The hulking Soviet-era mineral refinery in Pikalyovo, one of Russia’s hundreds of factory towns hit by a crippling economic crisis, has been a blessing, and at times a curse, for a place dependent on a single industry.
Standing outside hangars housing throbbing machinery, the plant’s technical director said that the town of 20,000, located about 250km east of Saint Petersburg, cannot survive without its refinery, which produces alumina, an oxide used in aluminum production.
“All residents are tied to the refinery in one way or another,” refinery technical director Oleg Khristich said, wearing a hard helmet. “We provide heating and electricity to the city. When the children finish their studies, they come work for us.”
Photo: AFP
Pikalyovo is one of 319 Russian industrial towns classified as “monocities” because of their dependency on a single economic activity.
These cities and towns are home to about 14 million people, or 10 percent of Russia’s population.
Russia’s “monocities” have been in steady decline since the collapse of the Soviet Union, but have become all the more vulnerable as the country battles a recession spurred by low energy prices and Western sanctions over the Ukraine crisis.

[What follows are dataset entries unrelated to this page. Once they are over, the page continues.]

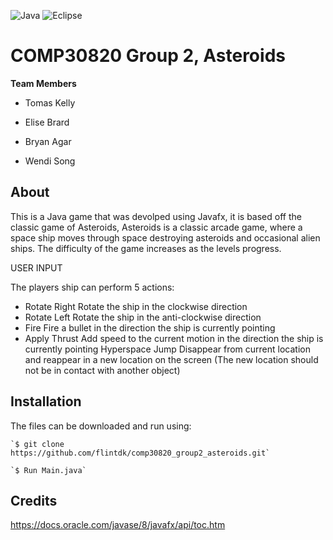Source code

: 


![Java](https://img.shields.io/badge/java-%23ED8B00.svg?style=for-the-badge&logo=java&logoColor=white)
![Eclipse](https://img.shields.io/badge/Eclipse-FE7A16.svg?style=for-the-badge&logo=Eclipse&logoColor=white)

COMP30820 Group 2, Asteroids
===========


**Team Members**

* Tomas Kelly

* Elise Brard

* Bryan Agar

* Wendi Song



About
--------

This is a Java game that was devolped using Javafx, it is based off the classic game of Asteroids, Asteroids is a classic arcade game, where a space ship moves through space destroying asteroids and occasional 
alien ships. The difficulty of the game increases as the levels progress.


USER INPUT

The players ship can perform 5 actions: 
- Rotate Right Rotate the ship in the clockwise direction 
- Rotate Left Rotate the ship in the anti-clockwise direction 
- Fire Fire a bullet in the direction the ship is currently pointing 
- Apply Thrust Add speed to the current motion in the direction the ship is currently pointing 
Hyperspace  Jump  Disappear  from  current  location  and  reappear  in  a  new  location  on  the  screen  (The  new 
location should not be in contact with another object)

Installation
-------
The files can be downloaded and run using:

	`$ git clone https://github.com/flintdk/comp30820_group2_asteroids.git`

	`$ Run Main.java`

	
Credits
-------

https://docs.oracle.com/javase/8/javafx/api/toc.htm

At a recent government meeting, Russian Minister of Economic Development Alexey Ulyukayev enumerated the woes of Russia’s “monocities”: the exodus of 20 percent of their populations, unemployment rates double the national average and collapsed social institutions.
Pikalyovo is essentially a product of the Soviet Union, its Lenin monument, Palace of Culture and “Soviet Street” attesting to the town’s industrial origins.
After developing around a cement factory using local limestone deposits in the early Soviet era, Pikalyovo turned to alumina production in 1959.
The Basel Cement Pikalyovo company — which produces alumina — today employs more than 2,100 people, or more than one-tenth of the population.
The heavy industries that dominate Russian factory towns often depend heavily on the international price of oil, aluminum and coal markets, and can be victims of their volatility, said Ilya Krivogov, the head of the Russian Monocity Development Fund.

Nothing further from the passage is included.